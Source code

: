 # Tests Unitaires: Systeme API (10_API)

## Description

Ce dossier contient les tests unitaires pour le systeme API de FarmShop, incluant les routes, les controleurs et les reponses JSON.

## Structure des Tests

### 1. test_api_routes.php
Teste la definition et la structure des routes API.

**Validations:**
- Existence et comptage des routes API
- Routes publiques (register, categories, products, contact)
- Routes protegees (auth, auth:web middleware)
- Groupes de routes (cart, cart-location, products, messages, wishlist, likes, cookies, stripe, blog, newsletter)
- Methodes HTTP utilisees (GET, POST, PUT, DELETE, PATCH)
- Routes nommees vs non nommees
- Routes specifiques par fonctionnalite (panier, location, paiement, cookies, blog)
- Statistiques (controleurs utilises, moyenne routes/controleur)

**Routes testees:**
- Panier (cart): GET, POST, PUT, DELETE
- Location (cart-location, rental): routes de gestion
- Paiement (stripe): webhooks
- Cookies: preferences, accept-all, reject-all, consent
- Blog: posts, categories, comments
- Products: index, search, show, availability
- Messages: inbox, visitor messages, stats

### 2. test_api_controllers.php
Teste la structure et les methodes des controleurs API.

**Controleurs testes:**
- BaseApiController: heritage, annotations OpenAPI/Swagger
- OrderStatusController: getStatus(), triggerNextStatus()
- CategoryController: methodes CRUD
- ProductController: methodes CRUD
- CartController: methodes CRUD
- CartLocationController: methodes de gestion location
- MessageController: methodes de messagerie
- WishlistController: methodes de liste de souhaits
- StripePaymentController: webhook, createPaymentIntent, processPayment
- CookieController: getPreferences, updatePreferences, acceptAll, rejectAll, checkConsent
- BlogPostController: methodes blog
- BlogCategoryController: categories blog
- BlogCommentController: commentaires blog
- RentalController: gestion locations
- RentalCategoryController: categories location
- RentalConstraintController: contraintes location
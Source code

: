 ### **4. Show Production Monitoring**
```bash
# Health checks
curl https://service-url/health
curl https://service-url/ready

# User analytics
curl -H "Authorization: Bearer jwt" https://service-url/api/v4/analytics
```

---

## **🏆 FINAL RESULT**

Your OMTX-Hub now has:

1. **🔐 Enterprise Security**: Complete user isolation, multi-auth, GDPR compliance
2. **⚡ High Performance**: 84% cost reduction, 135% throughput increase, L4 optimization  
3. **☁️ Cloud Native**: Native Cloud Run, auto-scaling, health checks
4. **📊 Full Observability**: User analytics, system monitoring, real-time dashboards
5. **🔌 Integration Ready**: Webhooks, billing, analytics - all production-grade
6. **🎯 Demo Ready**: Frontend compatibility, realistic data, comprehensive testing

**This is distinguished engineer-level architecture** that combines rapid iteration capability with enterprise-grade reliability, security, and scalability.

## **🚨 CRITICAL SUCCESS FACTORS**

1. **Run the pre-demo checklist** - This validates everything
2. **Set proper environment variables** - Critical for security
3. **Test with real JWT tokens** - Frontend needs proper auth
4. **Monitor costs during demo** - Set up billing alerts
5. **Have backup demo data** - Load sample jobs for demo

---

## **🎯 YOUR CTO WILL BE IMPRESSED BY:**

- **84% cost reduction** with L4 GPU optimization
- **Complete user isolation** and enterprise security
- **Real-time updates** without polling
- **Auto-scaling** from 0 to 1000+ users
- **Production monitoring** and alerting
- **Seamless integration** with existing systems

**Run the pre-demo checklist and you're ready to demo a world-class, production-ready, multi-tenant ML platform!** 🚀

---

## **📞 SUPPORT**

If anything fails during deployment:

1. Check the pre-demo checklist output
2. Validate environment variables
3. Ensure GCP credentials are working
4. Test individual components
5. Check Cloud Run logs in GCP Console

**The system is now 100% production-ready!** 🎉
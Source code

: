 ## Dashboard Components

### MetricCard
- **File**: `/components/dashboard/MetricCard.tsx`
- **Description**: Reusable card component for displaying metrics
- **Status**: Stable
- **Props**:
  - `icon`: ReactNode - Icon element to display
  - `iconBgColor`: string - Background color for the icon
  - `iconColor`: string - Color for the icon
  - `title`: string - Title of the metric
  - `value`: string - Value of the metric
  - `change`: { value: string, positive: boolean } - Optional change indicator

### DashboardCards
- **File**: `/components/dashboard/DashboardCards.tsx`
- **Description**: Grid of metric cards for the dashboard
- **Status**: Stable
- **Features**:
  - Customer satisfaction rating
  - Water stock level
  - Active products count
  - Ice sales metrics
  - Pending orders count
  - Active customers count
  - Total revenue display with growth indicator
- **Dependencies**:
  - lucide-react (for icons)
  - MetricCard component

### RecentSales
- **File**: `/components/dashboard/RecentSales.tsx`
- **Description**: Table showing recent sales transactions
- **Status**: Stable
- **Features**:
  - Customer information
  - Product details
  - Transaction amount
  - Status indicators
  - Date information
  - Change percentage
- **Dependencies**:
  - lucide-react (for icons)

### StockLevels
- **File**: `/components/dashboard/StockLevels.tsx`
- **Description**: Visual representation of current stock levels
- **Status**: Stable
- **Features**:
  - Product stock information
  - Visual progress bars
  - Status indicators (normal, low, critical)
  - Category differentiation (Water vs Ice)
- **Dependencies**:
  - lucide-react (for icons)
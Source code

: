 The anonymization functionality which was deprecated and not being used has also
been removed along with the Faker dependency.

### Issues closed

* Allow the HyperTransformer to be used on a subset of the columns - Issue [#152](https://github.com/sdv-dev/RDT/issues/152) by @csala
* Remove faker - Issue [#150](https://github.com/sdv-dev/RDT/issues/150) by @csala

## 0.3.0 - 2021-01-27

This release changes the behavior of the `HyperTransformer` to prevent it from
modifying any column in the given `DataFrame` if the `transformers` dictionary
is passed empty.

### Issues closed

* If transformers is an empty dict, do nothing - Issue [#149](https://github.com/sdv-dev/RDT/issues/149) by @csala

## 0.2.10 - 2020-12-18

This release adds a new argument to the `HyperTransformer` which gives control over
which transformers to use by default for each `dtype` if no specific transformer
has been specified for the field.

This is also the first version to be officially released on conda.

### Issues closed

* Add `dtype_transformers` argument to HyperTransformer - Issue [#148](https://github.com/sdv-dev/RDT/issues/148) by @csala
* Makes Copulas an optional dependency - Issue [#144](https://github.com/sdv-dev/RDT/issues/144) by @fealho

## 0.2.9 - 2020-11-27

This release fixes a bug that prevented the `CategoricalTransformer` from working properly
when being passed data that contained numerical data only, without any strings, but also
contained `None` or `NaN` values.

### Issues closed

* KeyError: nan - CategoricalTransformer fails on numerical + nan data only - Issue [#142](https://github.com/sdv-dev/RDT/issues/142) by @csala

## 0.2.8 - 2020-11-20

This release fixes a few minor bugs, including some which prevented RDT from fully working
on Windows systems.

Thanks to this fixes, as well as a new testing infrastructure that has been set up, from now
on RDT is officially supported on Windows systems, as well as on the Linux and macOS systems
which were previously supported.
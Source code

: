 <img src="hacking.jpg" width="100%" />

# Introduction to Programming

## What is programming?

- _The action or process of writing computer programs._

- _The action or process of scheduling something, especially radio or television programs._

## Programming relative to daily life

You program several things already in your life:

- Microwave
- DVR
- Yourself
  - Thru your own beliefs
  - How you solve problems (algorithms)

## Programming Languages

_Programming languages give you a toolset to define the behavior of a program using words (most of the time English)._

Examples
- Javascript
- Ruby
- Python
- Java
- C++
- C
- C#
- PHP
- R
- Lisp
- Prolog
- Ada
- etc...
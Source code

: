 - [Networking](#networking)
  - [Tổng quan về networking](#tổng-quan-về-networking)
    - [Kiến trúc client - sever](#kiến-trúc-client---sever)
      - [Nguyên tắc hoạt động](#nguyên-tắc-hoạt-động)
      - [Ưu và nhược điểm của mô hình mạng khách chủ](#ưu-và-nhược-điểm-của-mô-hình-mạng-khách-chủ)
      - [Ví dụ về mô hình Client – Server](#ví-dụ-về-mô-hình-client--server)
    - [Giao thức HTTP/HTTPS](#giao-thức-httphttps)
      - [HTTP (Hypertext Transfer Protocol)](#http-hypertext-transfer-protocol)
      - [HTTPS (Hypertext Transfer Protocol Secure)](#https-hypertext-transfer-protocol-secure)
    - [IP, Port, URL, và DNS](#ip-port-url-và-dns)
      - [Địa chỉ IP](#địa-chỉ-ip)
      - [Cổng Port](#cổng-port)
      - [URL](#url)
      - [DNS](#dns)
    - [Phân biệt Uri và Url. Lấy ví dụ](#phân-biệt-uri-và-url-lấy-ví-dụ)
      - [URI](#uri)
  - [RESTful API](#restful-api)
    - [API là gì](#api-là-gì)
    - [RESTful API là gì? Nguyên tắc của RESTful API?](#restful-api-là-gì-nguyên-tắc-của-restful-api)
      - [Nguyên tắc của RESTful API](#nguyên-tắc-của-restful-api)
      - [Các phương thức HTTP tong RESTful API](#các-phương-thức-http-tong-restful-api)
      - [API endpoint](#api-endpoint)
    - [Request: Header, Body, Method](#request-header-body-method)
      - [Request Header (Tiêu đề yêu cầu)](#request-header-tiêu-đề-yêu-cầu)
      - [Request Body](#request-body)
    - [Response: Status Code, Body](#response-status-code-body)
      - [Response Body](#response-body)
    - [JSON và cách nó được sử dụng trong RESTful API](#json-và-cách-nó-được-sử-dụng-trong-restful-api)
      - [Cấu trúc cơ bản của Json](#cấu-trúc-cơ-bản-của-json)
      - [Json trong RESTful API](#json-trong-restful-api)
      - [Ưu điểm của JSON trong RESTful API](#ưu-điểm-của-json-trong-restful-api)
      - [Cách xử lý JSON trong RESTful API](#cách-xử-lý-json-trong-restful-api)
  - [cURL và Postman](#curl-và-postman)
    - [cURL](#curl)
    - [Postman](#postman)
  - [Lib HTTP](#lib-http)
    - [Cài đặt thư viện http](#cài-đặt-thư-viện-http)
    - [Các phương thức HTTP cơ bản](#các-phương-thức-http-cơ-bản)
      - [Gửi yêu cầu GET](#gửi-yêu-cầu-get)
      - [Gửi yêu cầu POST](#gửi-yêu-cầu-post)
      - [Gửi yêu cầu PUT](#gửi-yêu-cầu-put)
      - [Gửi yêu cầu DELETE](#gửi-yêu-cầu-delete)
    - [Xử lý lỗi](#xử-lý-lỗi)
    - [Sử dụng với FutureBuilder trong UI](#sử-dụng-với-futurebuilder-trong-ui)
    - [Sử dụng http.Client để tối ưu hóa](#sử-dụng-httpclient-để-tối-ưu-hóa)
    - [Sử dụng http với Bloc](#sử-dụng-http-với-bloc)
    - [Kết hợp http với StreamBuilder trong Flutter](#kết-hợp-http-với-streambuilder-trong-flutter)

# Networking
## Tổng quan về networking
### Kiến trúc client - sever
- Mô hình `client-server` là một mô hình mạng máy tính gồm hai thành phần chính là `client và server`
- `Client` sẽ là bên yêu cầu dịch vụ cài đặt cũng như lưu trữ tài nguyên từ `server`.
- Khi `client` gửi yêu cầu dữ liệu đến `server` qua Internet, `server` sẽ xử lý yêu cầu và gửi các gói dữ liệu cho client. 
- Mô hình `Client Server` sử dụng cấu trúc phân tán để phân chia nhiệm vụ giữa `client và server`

:::::

TASK DESCRIPTION: An exact, complete copy of the lines above from the one with "1. Check the pre-demo checklist output" through the one with "- Pending orders count" is the whole answer.

FINISHED EXERCISE:
1. Check the pre-demo checklist output
2. Validate environment variables
3. Ensure GCP credentials are working
4. Test individual components
5. Check Cloud Run logs in GCP Console

**The system is now 100% production-ready!** 🎉
Source code

: ## Dashboard Components

### MetricCard
- **File**: `/components/dashboard/MetricCard.tsx`
- **Description**: Reusable card component for displaying metrics
- **Status**: Stable
- **Props**:
  - `icon`: ReactNode - Icon element to display
  - `iconBgColor`: string - Background color for the icon
  - `iconColor`: string - Color for the icon
  - `title`: string - Title of the metric
  - `value`: string - Value of the metric
  - `change`: { value: string, positive: boolean } - Optional change indicator

### DashboardCards
- **File**: `/components/dashboard/DashboardCards.tsx`
- **Description**: Grid of metric cards for the dashboard
- **Status**: Stable
- **Features**:
  - Customer satisfaction rating
  - Water stock level
  - Active products count
  - Ice sales metrics
  - Pending orders count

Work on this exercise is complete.